## Aim of the task
Reproduce the data below in full. Nothing should differ from the original.

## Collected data
────

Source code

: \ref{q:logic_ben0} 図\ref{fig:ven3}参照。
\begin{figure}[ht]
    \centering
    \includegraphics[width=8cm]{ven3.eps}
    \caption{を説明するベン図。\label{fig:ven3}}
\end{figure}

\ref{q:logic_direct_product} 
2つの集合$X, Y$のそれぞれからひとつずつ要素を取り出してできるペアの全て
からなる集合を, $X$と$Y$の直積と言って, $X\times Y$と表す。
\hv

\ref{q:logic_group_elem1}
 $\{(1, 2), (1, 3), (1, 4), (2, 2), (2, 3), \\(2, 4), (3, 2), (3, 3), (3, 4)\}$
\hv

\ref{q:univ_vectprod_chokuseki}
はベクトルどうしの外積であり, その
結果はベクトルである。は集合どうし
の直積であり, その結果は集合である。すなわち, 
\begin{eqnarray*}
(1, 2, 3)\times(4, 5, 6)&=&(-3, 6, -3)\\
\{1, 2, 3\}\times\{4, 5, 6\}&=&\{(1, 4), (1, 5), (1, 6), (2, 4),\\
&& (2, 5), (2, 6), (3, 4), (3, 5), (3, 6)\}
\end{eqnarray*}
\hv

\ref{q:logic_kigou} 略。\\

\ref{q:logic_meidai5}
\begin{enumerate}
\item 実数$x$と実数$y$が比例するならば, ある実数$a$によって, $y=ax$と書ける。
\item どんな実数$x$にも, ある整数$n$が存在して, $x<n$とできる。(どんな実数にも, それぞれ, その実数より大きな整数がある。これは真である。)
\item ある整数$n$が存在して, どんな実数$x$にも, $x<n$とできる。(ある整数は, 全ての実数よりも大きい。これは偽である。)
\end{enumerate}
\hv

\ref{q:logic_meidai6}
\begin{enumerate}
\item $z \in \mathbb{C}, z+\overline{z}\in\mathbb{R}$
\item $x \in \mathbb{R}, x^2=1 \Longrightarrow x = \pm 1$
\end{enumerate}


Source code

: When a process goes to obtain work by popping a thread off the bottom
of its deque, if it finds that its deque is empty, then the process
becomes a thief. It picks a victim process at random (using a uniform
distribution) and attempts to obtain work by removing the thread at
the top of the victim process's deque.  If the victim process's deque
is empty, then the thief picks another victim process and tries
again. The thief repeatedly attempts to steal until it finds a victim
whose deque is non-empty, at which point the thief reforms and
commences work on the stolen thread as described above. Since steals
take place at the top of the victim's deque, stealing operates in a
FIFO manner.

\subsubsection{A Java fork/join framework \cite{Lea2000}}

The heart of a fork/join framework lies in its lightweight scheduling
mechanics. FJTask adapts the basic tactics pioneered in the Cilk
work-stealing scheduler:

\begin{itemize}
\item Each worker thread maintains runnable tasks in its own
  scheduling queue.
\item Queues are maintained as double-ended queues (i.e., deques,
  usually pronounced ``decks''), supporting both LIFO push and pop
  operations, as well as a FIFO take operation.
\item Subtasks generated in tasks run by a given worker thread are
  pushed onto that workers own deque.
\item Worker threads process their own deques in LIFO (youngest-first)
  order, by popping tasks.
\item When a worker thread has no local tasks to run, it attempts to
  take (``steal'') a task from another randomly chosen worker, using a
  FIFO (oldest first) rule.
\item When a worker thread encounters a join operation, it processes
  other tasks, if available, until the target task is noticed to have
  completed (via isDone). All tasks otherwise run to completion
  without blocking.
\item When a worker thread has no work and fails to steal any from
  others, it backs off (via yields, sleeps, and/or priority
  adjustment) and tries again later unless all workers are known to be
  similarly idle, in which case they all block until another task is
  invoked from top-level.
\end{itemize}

────

## Response
Source code

: \ref{q:logic_ben0} 図\ref{fig:ven3}参照。
\begin{figure}[ht]
    \centering
    \includegraphics[width=8cm]{ven3.eps}
    \caption{を説明するベン図。\label{fig:ven3}}
\end{figure}

\ref{q:logic_direct_product} 
2つの集合$X, Y$のそれぞれからひとつずつ要素を取り出してできるペアの全て
からなる集合を, $X$と$Y$の直積と言って, $X\times Y$と表す。
\hv

\ref{q:logic_group_elem1}
 $\{(1, 2), (1, 3), (1, 4), (2, 2), (2, 3), \\(2, 4), (3, 2), (3, 3), (3, 4)\}$
\hv

\ref{q:univ_vectprod_chokuseki}
はベクトルどうしの外積であり, その
結果はベクトルである。は集合どうし
の直積であり, その結果は集合である。すなわち, 
\begin{eqnarray*}
(1, 2, 3)\times(4, 5, 6)&=&(-3, 6, -3)\\
\{1, 2, 3\}\times\{4, 5, 6\}&=&\{(1, 4), (1, 5), (1, 6), (2, 4),\\
&& (2, 5), (2, 6), (3, 4), (3, 5), (3, 6)\}
\end{eqnarray*}
\hv

\ref{q:logic_kigou} 略。\\

\ref{q:logic_meidai5}
\begin{enumerate}
\item 実数$x$と実数$y$が比例するならば, ある実数$a$によって, $y=ax$と書ける。
\item どんな実数$x$にも, ある整数$n$が存在して, $x<n$とできる。(どんな実数にも, それぞれ, その実数より大きな整数がある。これは真である。)
\item ある整数$n$が存在して, どんな実数$x$にも, $x<n$とできる。(ある整数は, 全ての実数よりも大きい。これは偽である。)
\end{enumerate}
\hv

\ref{q:logic_meidai6}
\begin{enumerate}
\item $z \in \mathbb{C}, z+\overline{z}\in\mathbb{R}$
\item $x \in \mathbb{R}, x^2=1 \Longrightarrow x = \pm 1$
\end{enumerate}


Source code

: When a process goes to obtain work by popping a thread off the bottom
of its deque, if it finds that its deque is empty, then the process
becomes a thief. It picks a victim process at random (using a uniform
distribution) and attempts to obtain work by removing the thread at
the top of the victim process's deque.  If the victim process's deque
is empty, then the thief picks another victim process and tries
again. The thief repeatedly attempts to steal until it finds a victim
whose deque is non-empty, at which point the thief reforms and
commences work on the stolen thread as described above. Since steals
take place at the top of the victim's deque, stealing operates in a
FIFO manner.

\subsubsection{A Java fork/join framework \cite{Lea2000}}

The heart of a fork/join framework lies in its lightweight scheduling
mechanics. FJTask adapts the basic tactics pioneered in the Cilk
work-stealing scheduler:

\begin{itemize}
\item Each worker thread maintains runnable tasks in its own
  scheduling queue.
\item Queues are maintained as double-ended queues (i.e., deques,
  usually pronounced ``decks''), supporting both LIFO push and pop
  operations, as well as a FIFO take operation.
\item Subtasks generated in tasks run by a given worker thread are
  pushed onto that workers own deque.
\item Worker threads process their own deques in LIFO (youngest-first)
  order, by popping tasks.
\item When a worker thread has no local tasks to run, it attempts to
  take (``steal'') a task from another randomly chosen worker, using a
  FIFO (oldest first) rule.
\item When a worker thread encounters a join operation, it processes
  other tasks, if available, until the target task is noticed to have
  completed (via isDone). All tasks otherwise run to completion
  without blocking.
\item When a worker thread has no work and fails to steal any from
  others, it backs off (via yields, sleeps, and/or priority
  adjustment) and tries again later unless all workers are known to be
  similarly idle, in which case they all block until another task is
  invoked from top-level.
\end{itemize}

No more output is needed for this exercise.